In the wet afternoon, we walked with the crowd along the road leading to one of the nine replica cremation pyres where mourners could make offerings. Gold-framed pictures of the king were everywhere: Here, he was boat building, taking photographs, conducting jazz orchestras. In one picture, he was water-skiing bare-chested as a young man, in another decked in yellow Buddhist robes, head haloed. (The king spent 15 days as a monk in 1956, a Thai tradition after the death of an elderly relative.) Loudspeakers broadcast sutras chanted for the king’s soul. The monks were Buddhist, the traditions Hindu, but the religion truly on display here was monarchism, with the late king as its avatar and savior.

The king’s good deeds abounded: talking to the poor, directing countryside renewals, instructing students.
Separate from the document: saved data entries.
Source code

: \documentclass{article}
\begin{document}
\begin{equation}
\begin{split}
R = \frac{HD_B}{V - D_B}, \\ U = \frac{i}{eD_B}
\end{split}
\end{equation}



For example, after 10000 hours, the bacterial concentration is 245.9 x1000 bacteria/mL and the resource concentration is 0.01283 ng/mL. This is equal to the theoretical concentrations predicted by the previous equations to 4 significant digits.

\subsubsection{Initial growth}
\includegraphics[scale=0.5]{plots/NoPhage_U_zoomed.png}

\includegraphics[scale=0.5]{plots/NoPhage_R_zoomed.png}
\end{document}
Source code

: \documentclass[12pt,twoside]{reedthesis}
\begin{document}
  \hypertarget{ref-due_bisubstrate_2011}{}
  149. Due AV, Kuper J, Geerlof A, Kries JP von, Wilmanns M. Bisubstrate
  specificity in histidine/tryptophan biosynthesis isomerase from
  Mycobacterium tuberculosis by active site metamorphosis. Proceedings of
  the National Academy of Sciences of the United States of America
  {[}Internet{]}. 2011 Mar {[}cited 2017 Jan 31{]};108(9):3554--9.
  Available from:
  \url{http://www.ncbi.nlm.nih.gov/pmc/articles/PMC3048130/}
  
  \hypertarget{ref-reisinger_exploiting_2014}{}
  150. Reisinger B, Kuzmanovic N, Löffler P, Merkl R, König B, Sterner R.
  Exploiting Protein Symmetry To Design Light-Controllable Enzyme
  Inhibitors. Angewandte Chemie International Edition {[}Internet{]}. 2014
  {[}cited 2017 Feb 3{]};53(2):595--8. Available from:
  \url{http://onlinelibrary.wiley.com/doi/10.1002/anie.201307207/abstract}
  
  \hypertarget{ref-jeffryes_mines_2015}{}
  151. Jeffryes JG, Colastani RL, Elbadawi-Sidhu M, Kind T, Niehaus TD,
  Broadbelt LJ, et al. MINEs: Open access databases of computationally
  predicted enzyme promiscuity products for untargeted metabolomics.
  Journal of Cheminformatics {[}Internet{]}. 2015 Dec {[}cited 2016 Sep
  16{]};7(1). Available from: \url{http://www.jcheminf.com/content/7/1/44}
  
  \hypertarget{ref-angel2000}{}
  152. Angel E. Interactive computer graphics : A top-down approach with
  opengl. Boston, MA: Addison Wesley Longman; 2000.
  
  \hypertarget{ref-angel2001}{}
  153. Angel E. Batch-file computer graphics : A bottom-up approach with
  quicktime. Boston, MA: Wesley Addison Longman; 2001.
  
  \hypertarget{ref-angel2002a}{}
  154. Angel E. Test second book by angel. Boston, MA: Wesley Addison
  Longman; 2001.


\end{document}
Not pictured were his political interventions, occasionally on behalf of the military, sometimes keeping a fragile democracy afloat. By the time of the 2014 seizure of power by the current ruling junta, he had been far too frail to act. Along the urn’s procession route, a row of truncheon-wielding police blocked the way to the 1932 Democracy Monument. Their presence was noticeably heavier than at any point along the route, perhaps cautious of the possibility for protest gestures at a site that had been a locus for political uprisings since the 1970s.
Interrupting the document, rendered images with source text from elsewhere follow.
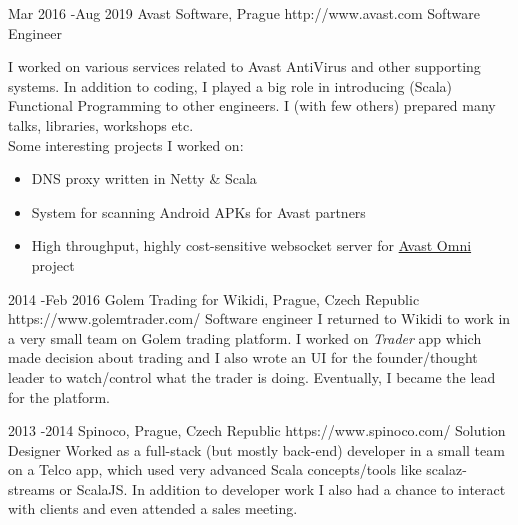 \documentclass[10pt]{article} %
\begin{document}

    \job
    {Mar 2016 -}{Aug 2019}
    {Avast Software, Prague}
    {http://www.avast.com}
    {Software Engineer}
    {I worked on various services related to Avast AntiVirus and other supporting systems. In addition to coding,
        I played a big role in introducing (Scala) Functional Programming to other engineers. I (with few others) prepared many talks, libraries, workshops etc. \\ Some interesting projects I worked on:
        \begin{itemize}
            \item DNS proxy written in Netty \& Scala
            \item System for scanning Android APKs for Avast partners
            \item High throughput, highly cost-sensitive websocket server for \href{https://www.avast.com/en-us/omni}{Avast Omni} project
        \end{itemize}

        }


    \job
    {2014 -}{Feb 2016}
    {Golem Trading for Wikidi, Prague, Czech Republic}
    {https://www.golemtrader.com/}
    {Software engineer}
    {I returned to Wikidi to work in a very small team on Golem trading platform. I worked on \emph{Trader} app which made decision about trading and I also wrote an UI for the founder/thought leader to watch/control what the trader is doing. Eventually, I became the lead for the platform. \\
    }


    \job
    {2013 -}{2014 }
    {Spinoco, Prague, Czech Republic}
    {https://www.spinoco.com/}
    {Solution Designer}
    {Worked as a full-stack (but mostly back-end) developer in a small team on a Telco app, which used very advanced Scala concepts/tools like scalaz-streams or ScalaJS. In addition to developer work I also had a chance to interact with clients and even attended a sales meeting.\\
    }
\end{document}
Suthiporn Dangprachun, a 27-year-old shop owner, was mixing fruit punch for his 6-year-old son to distribute to the mourners. “I saw all those thirsty people coming past, and I thought it would be a meritorious deed to help them.… The king? He was a role model to all of us, like a father.” Not everyone was so altruistic; hawkers were doing a brisk trade in snacks and royal memorabilia. “Well, the shop is still open,” Dangprachun said. “The clothes aren’t free!”

The paternal virtue of the king was a constant mantra that day. “The king was everything to us — he was like a father,” mourners repeated over and over again when asked what the king had meant to them. Like all good liturgies, it was repeated across generations. Roughly the same words were spoken by schoolgirls and grandfathers alike, sincere and unquestioned. A cluster of local teenage volunteers — Fern, Dream, Knight, Kao, Arm, and Pao — echoed the sentiment in unison, like a choir.
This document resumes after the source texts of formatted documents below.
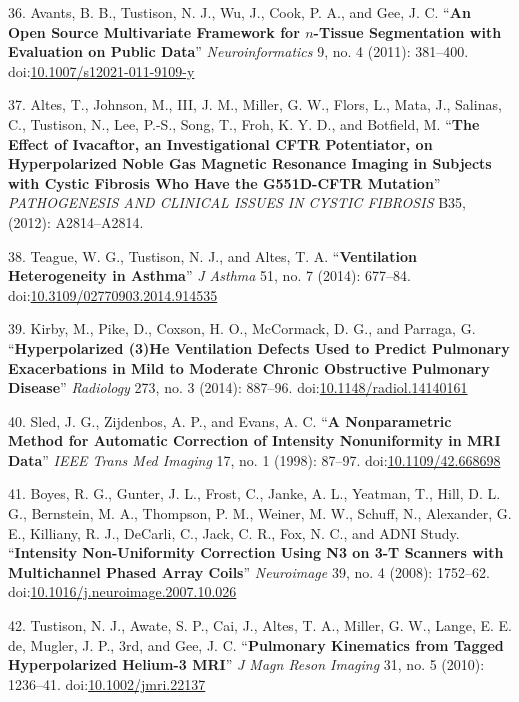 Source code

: \documentclass[11pt,]{article}
\begin{document}
36. Avants, B. B., Tustison, N. J., Wu, J., Cook, P. A., and Gee, J. C.
``\textbf{An Open Source Multivariate Framework for $n$-Tissue
Segmentation with Evaluation on Public Data}'' \emph{Neuroinformatics}
9, no. 4 (2011): 381--400.
doi:\href{http://dx.doi.org/10.1007/s12021-011-9109-y}{10.1007/s12021-011-9109-y}

37. Altes, T., Johnson, M., III, J. M., Miller, G. W., Flors, L., Mata,
J., Salinas, C., Tustison, N., Lee, P.-S., Song, T., Froh, K. Y. D., and
Botfield, M. ``\textbf{The Effect of Ivacaftor, an Investigational CFTR
Potentiator, on Hyperpolarized Noble Gas Magnetic Resonance Imaging in
Subjects with Cystic Fibrosis Who Have the G551D-CFTR Mutation}''
\emph{PATHOGENESIS AND CLINICAL ISSUES IN CYSTIC FIBROSIS} B35, (2012):
A2814--A2814.

38. Teague, W. G., Tustison, N. J., and Altes, T. A.
``\textbf{Ventilation Heterogeneity in Asthma}'' \emph{J Asthma} 51, no.
7 (2014): 677--84.
doi:\href{http://dx.doi.org/10.3109/02770903.2014.914535}{10.3109/02770903.2014.914535}

39. Kirby, M., Pike, D., Coxson, H. O., McCormack, D. G., and Parraga,
G. ``\textbf{Hyperpolarized (3)He Ventilation Defects Used to Predict
Pulmonary Exacerbations in Mild to Moderate Chronic Obstructive
Pulmonary Disease}'' \emph{Radiology} 273, no. 3 (2014): 887--96.
doi:\href{http://dx.doi.org/10.1148/radiol.14140161}{10.1148/radiol.14140161}

40. Sled, J. G., Zijdenbos, A. P., and Evans, A. C. ``\textbf{A
Nonparametric Method for Automatic Correction of Intensity Nonuniformity
in MRI Data}'' \emph{IEEE Trans Med Imaging} 17, no. 1 (1998): 87--97.
doi:\href{http://dx.doi.org/10.1109/42.668698}{10.1109/42.668698}

41. Boyes, R. G., Gunter, J. L., Frost, C., Janke, A. L., Yeatman, T.,
Hill, D. L. G., Bernstein, M. A., Thompson, P. M., Weiner, M. W.,
Schuff, N., Alexander, G. E., Killiany, R. J., DeCarli, C., Jack, C. R.,
Fox, N. C., and ADNI Study. ``\textbf{Intensity Non-Uniformity
Correction Using N3 on 3-T Scanners with Multichannel Phased Array
Coils}'' \emph{Neuroimage} 39, no. 4 (2008): 1752--62.
doi:\href{http://dx.doi.org/10.1016/j.neuroimage.2007.10.026}{10.1016/j.neuroimage.2007.10.026}

42. Tustison, N. J., Awate, S. P., Cai, J., Altes, T. A., Miller, G. W.,
Lange, E. E. de, Mugler, J. P., 3rd, and Gee, J. C. ``\textbf{Pulmonary
Kinematics from Tagged Hyperpolarized Helium-3 MRI}'' \emph{J Magn Reson
Imaging} 31, no. 5 (2010): 1236--41.
doi:\href{http://dx.doi.org/10.1002/jmri.22137}{10.1002/jmri.22137}
\end{document}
But when we asked about what, exactly, the king had done for them, there was a moment of puzzlement, and then the same answers every time: “Well, there were the visits to the countryside and the ‘sufficiency economy.’” The king’s countryside trips were part of a 1960s and 1970s anti-communist campaign, dating from well before these kids were born, the concept of the “sufficiency economy” another 1970s buzzword dragged back up in 1997 to remind Thais to be happy with their lot, even amid the financial crisis. Yet these truisms had long ago taken on the same status as the British queen mother’s East End visits during the Blitz, endlessly cited as examples of royal virtue mixed with the common touch.

Nonbelievers in the cult of the monarchy were voting with their feet, staying indoors — in whatever colors they liked — and watching movies or attempting to browse the internet, though virtually every site was grayed out. One woman, forgetting the day, accidentally strayed outside in red only to be driven back home by her neighbors’ disapproving glares. But for many Thais, their faith in the king is something like the American Bible Belt’s faith in Jesus — sincerely heartfelt but expressed through ritual words, not theological reasoning.

Others had more concrete rationales. “My grandfather came from China,” said one man in his 30s. Yet he said he never felt like an outsider. “Everyone born in Thailand under the king’s reign, we are all Thai.” That sense of unification is powerful, especially at a time when ethnic divisions slice through many of Thailand’s neighbors, especially bordering Myanmar. “We are trying to give 10 percent of our income to charity now,” commented his wife, “to follow the example of the king.”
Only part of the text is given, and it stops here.